J'ai conduit jusqu'à notre chemin préféré, celui qu'on empruntait au retour quand notre Paulito voulait aller voir les animaux, tu te souviens ? Et je voulais rentrer la voiture entre les arbres pour la planquer dans le sous bois, mais j'ai mal calculé mon coup et j'ai percuté un marronnier presque de plein fouet. Mon nez a dû se casser sur le volant, j'ai du sang partout sur le devant de mon t-shirt, l'airbag n'a pas fait son boulot. Mais il est temps de bouger. Je bois une longue lampée de whisky, je sais que tu détestes ça mais j'en ai besoin là tout de suite, et puis j'arrête bientôt de toutes façons. Je m'extirpe de la voiture en grognant, et je titube jusqu'au coffre, qui s'est ouvert tout seul au moment du choc. Je prends ta valise à bras le corps, et je m'enfonce dans la forêt en gémissant. Je chuchote ton nom, je le chante, je le hurle. J'entends des sirènes au loin, à droite. Il commence à pleuvoir, je n'y vois presque rien et je m'érafle de partout, mais je connais le chemin par cœur. Je crois que j'y suis presque, j'ai dû enjamber une bande en plastique jaune qui semblait faire tout le tour de chez toi. De chez nous.

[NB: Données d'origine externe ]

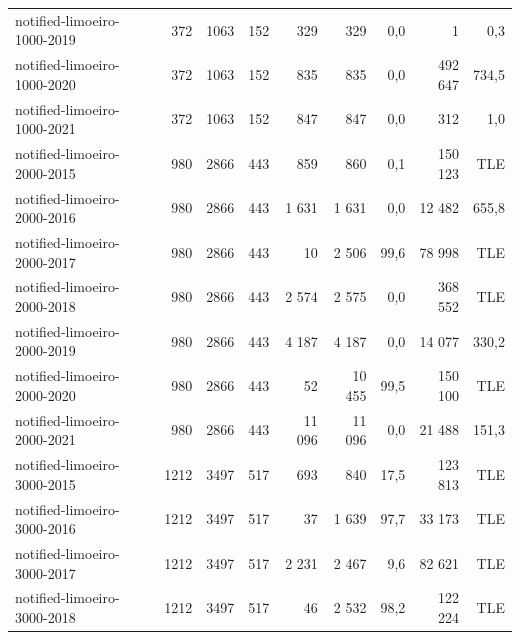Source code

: \documentclass[a4paper,11pt]{article}
\begin{document}
\begin{table}[!ht]
{\begin{tabular}{lrrrrrrrr}
notified-limoeiro-1000-2019   & 372  & 1063 & 152 & 329    & 329    & 0,0  & 1       & 0,3                         \\
\rowcolor[HTML]{9B9B9B} 
notified-limoeiro-1000-2020   & 372  & 1063 & 152 & 835    & 835    & 0,0  & 492 647 & 734,5                       \\
\rowcolor[HTML]{9B9B9B} 
notified-limoeiro-1000-2021   & 372  & 1063 & 152 & 847    & 847    & 0,0  & 312     & 1,0                         \\ \hline
\rowcolor[HTML]{C0C0C0} 
notified-limoeiro-2000-2015   & 980  & 2866 & 443 & 859    & 860    & 0,1  & 150 123 & TLE                         \\
\rowcolor[HTML]{9B9B9B} 
notified-limoeiro-2000-2016   & 980  & 2866 & 443 & 1 631  & 1 631  & 0,0  & 12 482  & 655,8                       \\
\rowcolor[HTML]{C0C0C0} 
notified-limoeiro-2000-2017   & 980  & 2866 & 443 & 10     & 2 506  & 99,6 & 78 998  & \cellcolor[HTML]{C0C0C0}TLE \\
\rowcolor[HTML]{C0C0C0} 
notified-limoeiro-2000-2018   & 980  & 2866 & 443 & 2 574  & 2 575  & 0,0  & 368 552 & TLE                         \\
\rowcolor[HTML]{9B9B9B} 
notified-limoeiro-2000-2019   & 980  & 2866 & 443 & 4 187  & 4 187  & 0,0  & 14 077  & 330,2                       \\
\rowcolor[HTML]{C0C0C0} 
notified-limoeiro-2000-2020   & 980  & 2866 & 443 & 52     & 10 455 & 99,5 & 150 100 & \cellcolor[HTML]{C0C0C0}TLE \\
\rowcolor[HTML]{9B9B9B} 
{\color[HTML]{333333} notified-limoeiro-2000-2021} &
  {\color[HTML]{333333} 980} &
  {\color[HTML]{333333} 2866} &
  {\color[HTML]{333333} 443} &
  {\color[HTML]{333333} 11 096} &
  {\color[HTML]{333333} 11 096} &
  {\color[HTML]{333333} 0,0} &
  {\color[HTML]{333333} 21 488} &
  {\color[HTML]{333333} 151,3} \\ \hline
\rowcolor[HTML]{C0C0C0} 
notified-limoeiro-3000-2015   & 1212 & 3497 & 517 & 693    & 840    & 17,5 & 123 813 & \cellcolor[HTML]{C0C0C0}TLE \\
\rowcolor[HTML]{C0C0C0} 
notified-limoeiro-3000-2016   & 1212 & 3497 & 517 & 37     & 1 639  & 97,7 & 33 173  & \cellcolor[HTML]{C0C0C0}TLE \\
\rowcolor[HTML]{C0C0C0} 
notified-limoeiro-3000-2017   & 1212 & 3497 & 517 & 2 231  & 2 467  & 9,6  & 82 621  & \cellcolor[HTML]{C0C0C0}TLE \\
\rowcolor[HTML]{C0C0C0} 
notified-limoeiro-3000-2018   & 1212 & 3497 & 517 & 46     & 2 532  & 98,2 & 122 224 & \cellcolor[HTML]{C0C0C0}TLE \\

\end{tabular}}
\end{table}
\end{document}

Il y a quelqu'un. Là, dans notre jardin, il y a quelqu'un. Ils sont deux, même, et ils discutent en fumant des clopes, adossés au mur de la cuisine pour se protéger de la pluie, comme si c'était chez eux. C'est des collègues, encore. La lumière du jardin leur fait des ombres immenses, qui viennent presque jusqu'à moi. J'ai posé délicatement ta valise près du chêne où Paul jouait quand il est tombé et qu'on l'a emmené chez le docteur, et qu'on nous a dit qu'il était malade et que... Les collègues rigolent fort, pendant que je rampe derrière la petite barrière en bois que j'avais construite. Tu t'étais moqué de moi parce qu'elle ne payait pas de mine, ma barrière, mais elle est toujours là 5 ans après, tu vois. Je parviens à l'angle de la barrière, les collègues sont à moins de 5 mètres de moi, il pleut de plus en plus fort et le vent se lève. « Tu penses qu'il l'a enlevé ? Parce que d'après les téléphones, ils étaient ensembles jeudi soir, elle était partie le voir non ? » Je sors lentement mon arme de service, j'ai un peu envie de vomir. « Nan, tu connais pas Philippe, à tous les coups il... » Je me lève d'un coup et je gueule « SORTEZ D'CHEZ MOI !! » en tirant trois ou quatre fois sur le plus grand des deux, qui s'effondre en râlant bizarrement. L'autre tourne les talons pour rentrer dans la maison, mais il glisse dans la boue, et je prends appui sur la barrière pour viser à nouveau. Je tire, encore et encore. Je crois que j'ai vidé mon chargeur, et je suis certain de l'avoir touché mais je vois trouble, et il réussi à se relever et à claudiquer jusqu'à avoir passé l'angle de la baraque. Il se barre. L'autre n'a pas l'air de pouvoir se relever. J'entends à nouveau des sirènes, à quelques centaines de mètres peut-être, et je cours chercher ta valise en psalmodiant ton nom, et en manquant de me rétamer à chaque pas. L'orage claque, tout proche. Tous les trois. On est presque tous les trois.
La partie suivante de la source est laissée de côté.